- Records provided
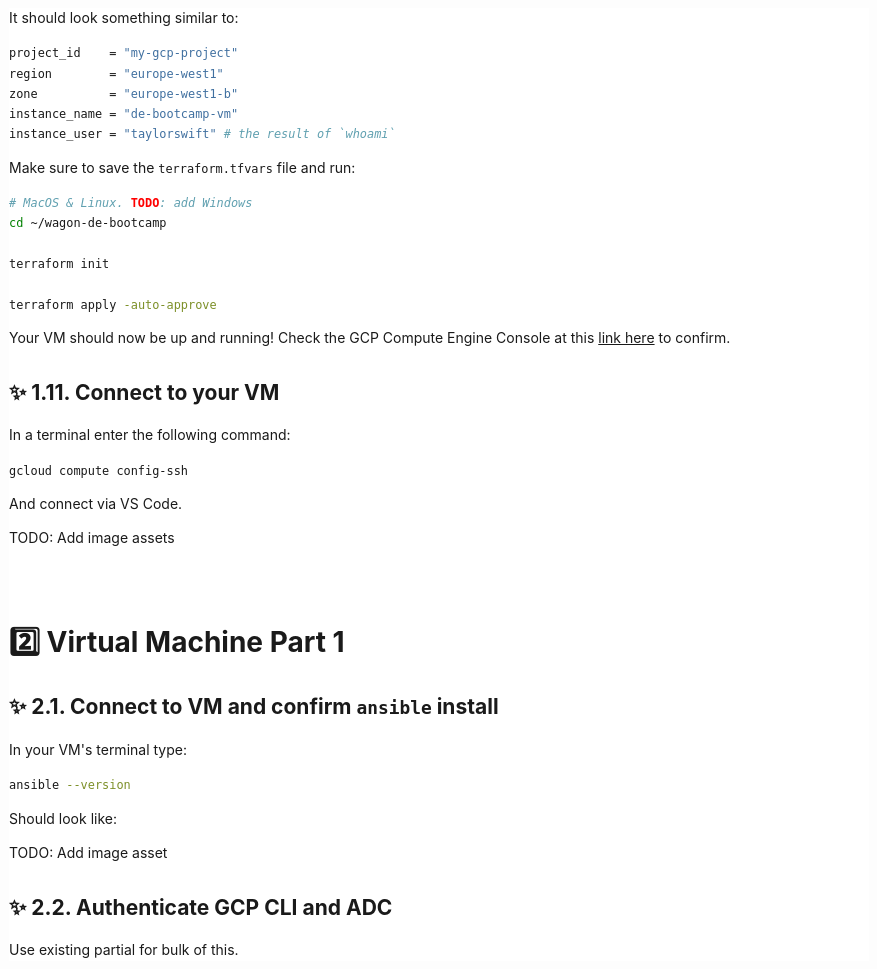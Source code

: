 It should look something similar to:

```bash
project_id    = "my-gcp-project"
region        = "europe-west1"
zone          = "europe-west1-b"
instance_name = "de-bootcamp-vm"
instance_user = "taylorswift" # the result of `whoami`
```

Make sure to save the `terraform.tfvars` file and run:

```bash
# MacOS & Linux. TODO: add Windows
cd ~/wagon-de-bootcamp

terraform init

terraform apply -auto-approve
```

Your VM should now be up and running! Check the GCP Compute Engine Console at this [link here](console.cloud.google.com/compute/instances) to confirm.

## ✨ 1.11. Connect to your VM

In a terminal enter the following command:

```bash
gcloud compute config-ssh
```

And connect via VS Code.

TODO: Add image assets

<br>

# 2️⃣ Virtual Machine Part 1

## ✨ 2.1. Connect to VM and confirm `ansible` install

In your VM's terminal type:

```bash
ansible --version
```

Should look like:

TODO: Add image asset

## ✨ 2.2. Authenticate GCP CLI and ADC

Use existing partial for bulk of this.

- Assignment
Each record should be quoted exactly, with the images omitted.

- Solution for this exercise
Source code

: It should look something similar to:

```bash
project_id    = "my-gcp-project"
region        = "europe-west1"
zone          = "europe-west1-b"
instance_name = "de-bootcamp-vm"
instance_user = "taylorswift" # the result of `whoami`
```

Make sure to save the `terraform.tfvars` file and run:

```bash
# MacOS & Linux. TODO: add Windows
cd ~/wagon-de-bootcamp

terraform init

terraform apply -auto-approve
```

Your VM should now be up and running! Check the GCP Compute Engine Console at this [link here](console.cloud.google.com/compute/instances) to confirm.

## ✨ 1.11. Connect to your VM

In a terminal enter the following command:

```bash
gcloud compute config-ssh
```

And connect via VS Code.

TODO: Add image assets

<br>

# 2️⃣ Virtual Machine Part 1

## ✨ 2.1. Connect to VM and confirm `ansible` install

In your VM's terminal type:

```bash
ansible --version
```

Should look like:

TODO: Add image asset

## ✨ 2.2. Authenticate GCP CLI and ADC

Use existing partial for bulk of this.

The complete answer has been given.